11. The aerial suspicious analysis (ASANA) system of claims 1 and 10, wherein the 3D ResNet classifies the individuals as either neutral or assigns a most likely suspicious or violent activity label using the estimated poses.

12. The aerial suspicious analysis (ASANA) system of claim 1, wherein the fourteen key-points are annotated on the human body as Facial Region (P1—Head region, P2—Neck), Arms Region (P3—Right shoulder, P4—Right Elbow, P5—Right Wrist, P6—Left Shoulder, P7—Left Elbow, P8—Left Wrist) and Legs Region (P9—Right Hip, P10—Right Knee, P11—Right Ankle, P12—Left Hip, P13—Left Knee, P14—Left Ankle).

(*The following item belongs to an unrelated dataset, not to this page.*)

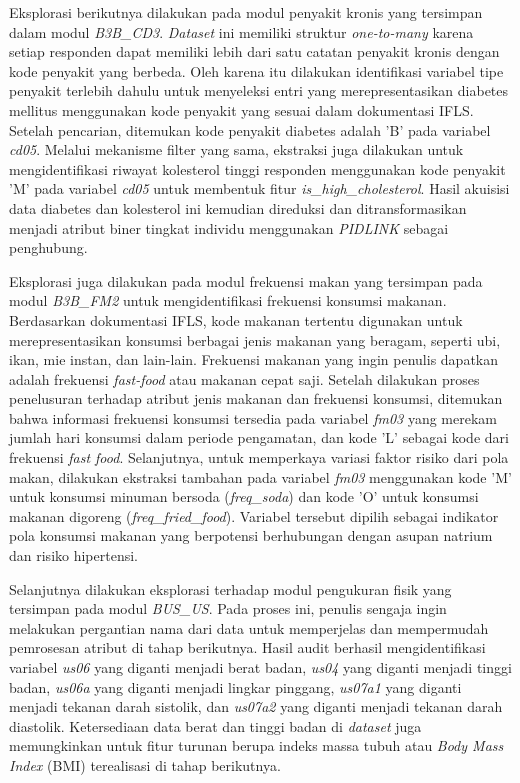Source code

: Eksplorasi berikutnya dilakukan pada modul penyakit kronis yang tersimpan dalam modul \textit{B3B\_CD3}. \textit{Dataset} ini memiliki struktur \textit{one-to-many} karena setiap responden dapat memiliki lebih dari satu catatan penyakit kronis dengan kode penyakit yang berbeda. Oleh karena itu dilakukan identifikasi variabel tipe penyakit terlebih dahulu untuk menyeleksi entri yang merepresentasikan diabetes mellitus menggunakan kode penyakit yang sesuai dalam dokumentasi IFLS. Setelah pencarian, ditemukan kode penyakit diabetes adalah 'B' pada variabel \textit{cd05}. Melalui mekanisme filter yang sama, ekstraksi juga dilakukan untuk mengidentifikasi riwayat kolesterol tinggi responden menggunakan kode penyakit 'M' pada variabel \textit{cd05} untuk membentuk fitur \textit{is\_high\_cholesterol}. Hasil akuisisi data diabetes dan kolesterol ini kemudian direduksi dan ditransformasikan menjadi atribut biner tingkat individu menggunakan \textit{PIDLINK} sebagai penghubung.

Eksplorasi juga dilakukan pada modul frekuensi makan yang tersimpan pada modul \textit{B3B\_FM2} untuk mengidentifikasi frekuensi konsumsi makanan. Berdasarkan dokumentasi IFLS, kode makanan tertentu digunakan untuk merepresentasikan konsumsi berbagai jenis makanan yang beragam, seperti ubi, ikan, mie instan, dan lain-lain. Frekuensi makanan yang ingin penulis dapatkan adalah frekuensi \textit{fast-food} atau makanan cepat saji. Setelah dilakukan proses penelusuran terhadap atribut jenis makanan dan frekuensi konsumsi, ditemukan bahwa informasi frekuensi konsumsi tersedia pada variabel \textit{fm03} yang merekam jumlah hari konsumsi dalam periode pengamatan, dan kode 'L' sebagai kode dari frekuensi \textit{fast food}. Selanjutnya, untuk memperkaya variasi faktor risiko dari pola makan, dilakukan ekstraksi tambahan pada variabel \textit{fm03} menggunakan kode 'M' untuk konsumsi minuman bersoda (\textit{freq\_soda}) dan kode 'O' untuk konsumsi makanan digoreng (\textit{freq\_fried\_food}). Variabel tersebut dipilih sebagai indikator pola konsumsi makanan yang berpotensi berhubungan dengan asupan natrium dan risiko hipertensi.

Selanjutnya dilakukan eksplorasi terhadap modul pengukuran fisik yang tersimpan pada modul \textit{BUS\_US}. Pada proses ini, penulis sengaja ingin melakukan pergantian nama dari data untuk memperjelas dan mempermudah pemrosesan atribut di tahap berikutnya. Hasil audit berhasil mengidentifikasi variabel \textit{us06} yang diganti menjadi berat badan, \textit{us04} yang diganti menjadi tinggi badan, \textit{us06a} yang diganti menjadi lingkar pinggang, \textit{us07a1} yang diganti menjadi tekanan darah sistolik, dan \textit{us07a2} yang diganti menjadi tekanan darah diastolik. Ketersediaan data berat dan tinggi badan di \textit{dataset} juga memungkinkan untuk fitur turunan berupa indeks massa tubuh atau \textit{Body Mass Index} (BMI) terealisasi di tahap berikutnya.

13. A method for identifying suspicious individuals in public areas or in a controlled environment, the method comprising:

capturing/recording one or more aerial images using one or more drones;

performing analysis on the aerial images for extracting features from the captured/recorded image;

detecting individuals using a YOLO detector;

pose estimation of the individuals using a ScatterNet Hybrid Deep Learning (SHDL) Network;

identifying fourteen key-points of a human body to form a skeleton structure of the detected individuals; and

classifying of the estimated pose using a three dimensional (3D ResNet for determining whether the suspicious individuals exist in the estimated pose,

wherein the ScatterNet Hybrid Deep Learning (SHDL) Network is trained with an Aerial Violent Individual (AVI) Dataset to perform analysis of the identified key-points, and the 3D ResNet is trained on the estimated skeletons for at least five suspicious or violent activities (Punching, Stabbing, Shooting, Kicking, and Strangling) and one neutral activity, in the Aerial Violent Individual (AVI) Dataset, to perform multi-class classification

14. The method of claim 13, further includes monitoring such as but limited to criminal activities, abnormal events or incidents by the individuals.

15. The method of claim 13, further includes monitoring a coverage area to detect incidents occurring within and/or approximate to the coverage area and responding to these incidents.

16. The method of claim 13, wherein a processing device for onboard processing or processing on a cloud server for performing computations in real-time for identifying the suspicious individuals.

17. The method of claim 13, wherein includes identifying the suspicious individuals from a Aerial Violent Individual (AVI) Dataset, where the Aerial Violent Individual (AVI) Dataset consist of thousands of individuals engaged in one or more suspicious or violent activities such as but not limited to Punching, Stabbing, Shooting, Kicking, Strangling Pushing, Shoving, Grabbing, Slapping, Physically assaulting, Hitting etc.

18. The method of claim 13, wherein the ScatterNet Hybrid Deep Learning (SHDL) uses orientations of limbs to estimate the pose of the individuals.

19. The method of claim 13, wherein the 3D ResNet uses the estimated poses to identify the suspicious individuals.

20. The method of claim 13, wherein the fourteen key-points are annotated on the human body as Facial Region (P1—Head region, P2—Neck), Arms Region (P3—Right shoulder, P4—Right Elbow, P5—Right Wrist, P6—Left Shoulder, P7—Left Elbow, P8—Left Wrist) and Legs Region (P9—Right Hip, P10—Right Knee, P11—Right Ankle, P12—Left Hip, P13—Left Knee, P14—Left Ankle).